Читаем Огненная кровь. Том 2 (СИ) полностью

— Хм. А хорошая новость в том, что… раз она решила сбежать, значит… она не выйдет замуж за Себастьяна. И это, пожалуй, самая лучшая новость за последнее время, — глаза Альберта сверкнули каким-то затаённым торжеством, — похоже, Книга всё-таки исполнила мой пьяный бред…

— Охохошечки! Мой князь, только не говори, что ты сейчас бросишься к ней и расскажешь, что узнал это всё из её писем! — в отчаянии всплеснул руками Цинта.

— Брошусь? Ну уж нет! Чтобы она снова сказала мне, что надежды нет, или ерунду про эту связь, или ещё какую-нибудь ложь? Не брошусь. Нет, Цинта, не переживай, я тебя не выдам… И я не совершу второй раз одну и ту же ошибку.
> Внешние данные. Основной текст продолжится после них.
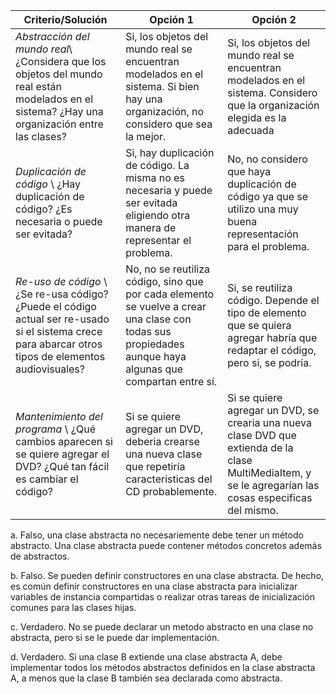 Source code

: |Criterio/Solución|Opción 1|Opción 2|
|---|---|---|
|*Abstracción del mundo real*\\ ¿Considera que los objetos del mundo real están modelados en el sistema? ¿Hay una organización entre las clases?|Si, los objetos del mundo real se encuentran modelados en el sistema. Si bien hay una organización, no considero que sea la mejor.| Si, los objetos del mundo real se encuentran modelados en el sistema. Considero que la organización elegida es la adecuada|
|*Duplicación de código* \\ ¿Hay duplicación de código? ¿Es necesaria o puede ser evitada?|Si, hay duplicación de código. La misma no es necesaria y puede ser evitada eligiendo otra manera de representar el problema.|No, no considero que haya duplicación de código ya que se utilizo una muy buena representación para el problema.|
|*Re-uso de código* \\ ¿Se re-usa código? ¿Puede el código actual ser re-usado si el sistema crece para abarcar otros tipos de elementos audiovisuales?|No, no se reutiliza código, sino que por cada elemento se vuelve a crear una clase con todas sus propiedades aunque haya algunas que compartan entre sí.|Si, se reutiliza código. Depende el tipo de elemento que se quiera agregar habría que redaptar el código, pero si, se podría.|
|*Mantenimiento del programa* \\ ¿Qué cambios aparecen si se quiere agregar el DVD? ¿Qué tan fácil es cambiar el código?| Si se quiere agregar un DVD, deberia crearse una nueva clase que repetiría caracteristicas del CD probablemente.| Si se quiere agregar un DVD, se crearia una nueva clase DVD que extienda de la clase MultiMediaItem, y se le agregarían las cosas especificas del mismo.|


a. Falso, una clase abstracta no necesariemente debe tener un método abstracto. Una clase abstracta puede contener métodos concretos además de abstractos.

b. Falso. Se pueden definir constructores en una clase abstracta. De hecho, es común definir constructores en una clase abstracta para inicializar variables de instancia compartidas o realizar otras tareas de inicialización comunes para las clases hijas.

c. Verdadero. No se puede declarar un metodo abstracto en una clase no abstracta, pero si se le puede dar implementación.

d. Verdadero. Si una clase B extiende una clase abstracta A, debe implementar todos los métodos abstractos definidos en la clase abstracta A, a menos que la clase B también sea declarada como abstracta.
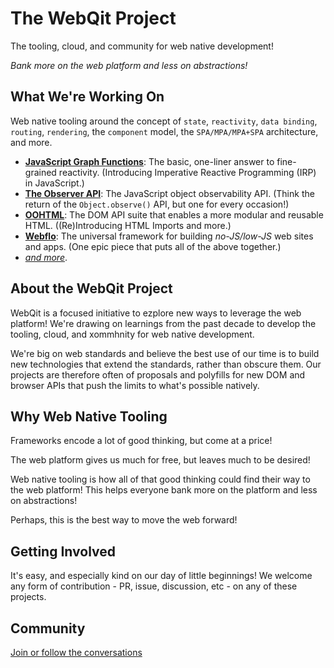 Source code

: # The WebQit Project

The tooling, cloud, and community for web native development!

*Bank more on the web platform and less on abstractions!*

## What We're Working On

Web native tooling around the concept of `state`, `reactivity`, `data binding`, `routing`, `rendering`, the `component` model, the `SPA/MPA/MPA+SPA` architecture, and more.

- **[JavaScript Graph Functions](https://github.com/webqit/subscript)**: The basic, one-liner answer to fine-grained reactivity. (Introducing Imperative Reactive Programming (IRP) in JavaScript.)
- **[The Observer API](https://github.com/webqit/observer)**: The JavaScript object observability API. (Think the return of the `Object.observe()` API, but one for every occasion!)
- **[OOHTML](https://github.com/webqit/oohtml)**: The DOM API suite that enables a more modular and reusable HTML. ((Re)Introducing HTML Imports and more.)
- **[Webflo](https://github.com/webqit/webflo)**: The universal framework for building *no-JS/low-JS* web sites and apps. (One epic piece that puts all of the above together.)
- *[and more](https://github.com/webqit)*.

## About the WebQit Project

WebQit is a focused initiative to ezplore new ways to leverage the web platform! We're drawing on learnings from the past decade to develop the tooling, cloud, and xommhnity for web native development.

We're big on web standards and believe the best use of our time is to build new technologies that extend the standards, rather than obscure them. Our projects are therefore often of proposals and polyfills for new DOM and browser APIs that push the limits to what's possible natively.

## Why Web Native Tooling

Frameworks encode a lot of good thinking, but come at a price!

The web platform gives us much for free, but leaves much to be desired!

Web native tooling is how all of that good thinking could find their way to the web platform! This helps everyone bank more on the platform and less on abstractions!

Perhaps, this is the best way to move the web forward!

## Getting Involved

It's easy, and especially kind on our day of little beginnings! We welcome any form of contribution - PR, issue, discussion, etc - on any of these projects.

## Community

[Join or follow the conversations](https://github.com/webqit/webqit/discussions)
Теперь я сделаю прямо противоположное, а Хейда мне в этом поможет.

— Хейда? Владычица степей! — воскликнул Цинта. — Ты что же, опять хочешь повторить вчерашнее?

— Не только хочу, Цинта, я это сделаю. Потому что, провалиться мне в пекло, если тот бардак, что вчера устроила Иррис, не был вызван ревностью.

— Ты думаешь, что она… ревнует тебя к Хейде? — спросил Цинта с сомнением.

— Я… очень на это надеюсь. Если бы ты видел, как она смотрела!

— Я понял. Ты будешь снова обниматься с этой рыжей бестией на глазах у Иррис…

— Именно! Я хочу проверить, если это и правда ревность, то, сам понимаешь, что того, кто безразличен, ревновать не станут, — он оттолкнулся от окна и добавил уже без всякой усмешки, — но если у неё есть хоть капля чувств ко мне, я больше не позволю ей издеваться над нами обоими! Поверь, я сделаю так, что она сама будет просить меня о том, о чём я просил её когда-то. А теперь бросай писать свой пасквиль, поможешь мне открыть тайник папаши.

— Из всех твоих дурацких планов, Альберт, план с Хейдой, пожалуй, самый дурацкий, — пробормотал Цинта, закрывая чернильницу.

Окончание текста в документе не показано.